空薬莢で作ったペレットケース
処分しづらい空薬莢を活用する

出猟時に持っていくエアライフルのペレットは20発前後。実際のところ、そんなに撃つ機会はない。とはいえ10発程度だとなんとなく不安になるので、これぐらいが安心できる最低限の数量だと思う。
持っていくペレットの数はしっくりきているけれど、ペレットを持ち運ぶためのケースは試行錯誤している。一番長く使っているのは、「荒木飛呂彦原画展 JOJO 冒険の波紋」で購入した、『スティール・ボール・ラン』のコインケースだ。

『スティール・ボール・ラン』のコインケース
このコインケースは一見革っぽいけれど、もちろんそう見えるだけのよくわからない素材。頑丈な紙かもしれない。

黄金長方形の無限回転エネルギーをペレットに乗せてくれることを期待していたけれど、一向にその気配はないし、正直使いづらい。もっと使い勝手の良い、そして手に取った時にテンションが上がるものが欲しい。

そして思い出したのが先日ヒドリガモを仕留めた際に持ち帰った2つの空薬莢。MSS-20で初めてカモを仕留めたものだと思うと処分しづらく、なにかに使えないかと思って放置しておいて良かった。

空薬莢で作ったペレットケース
一方のシェルの中にペレットを詰め込み、もう一方で蓋をする。コンパクトだしある程度はペレットを保護してくれそう。なんとなく迫力も増す。

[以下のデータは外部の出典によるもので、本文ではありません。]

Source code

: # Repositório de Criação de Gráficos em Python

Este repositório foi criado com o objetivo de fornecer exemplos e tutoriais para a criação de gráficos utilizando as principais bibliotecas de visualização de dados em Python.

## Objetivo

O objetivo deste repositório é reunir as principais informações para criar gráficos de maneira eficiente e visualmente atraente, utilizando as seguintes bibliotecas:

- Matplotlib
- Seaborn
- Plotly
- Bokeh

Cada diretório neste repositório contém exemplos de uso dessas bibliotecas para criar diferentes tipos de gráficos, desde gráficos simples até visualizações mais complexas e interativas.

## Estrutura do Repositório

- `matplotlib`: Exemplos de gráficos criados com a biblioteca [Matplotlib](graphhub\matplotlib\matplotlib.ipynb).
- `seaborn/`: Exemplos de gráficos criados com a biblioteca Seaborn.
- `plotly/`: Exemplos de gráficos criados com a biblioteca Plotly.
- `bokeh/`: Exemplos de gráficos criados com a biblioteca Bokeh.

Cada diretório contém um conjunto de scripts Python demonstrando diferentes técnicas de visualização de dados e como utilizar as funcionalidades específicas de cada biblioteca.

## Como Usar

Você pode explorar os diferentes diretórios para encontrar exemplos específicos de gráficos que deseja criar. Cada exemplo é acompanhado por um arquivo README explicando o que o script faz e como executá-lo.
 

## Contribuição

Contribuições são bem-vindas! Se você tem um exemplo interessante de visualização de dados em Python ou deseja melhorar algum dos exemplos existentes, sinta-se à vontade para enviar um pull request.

雷管を含む金属部分の取り外しはちょっとだけ苦労したけれど、空薬莢が2つあればすぐ作れる。
シェルをハサミで切ったら蓋として使えないので、一所懸命観察して考えて、底の方から熱して引っ張ると、にゅるーんときれいに引き剥がすことができた。使用済みとはいえ薬莢を火に近づけるのはちょっと怖かったけれど、もちろん事故は起きない。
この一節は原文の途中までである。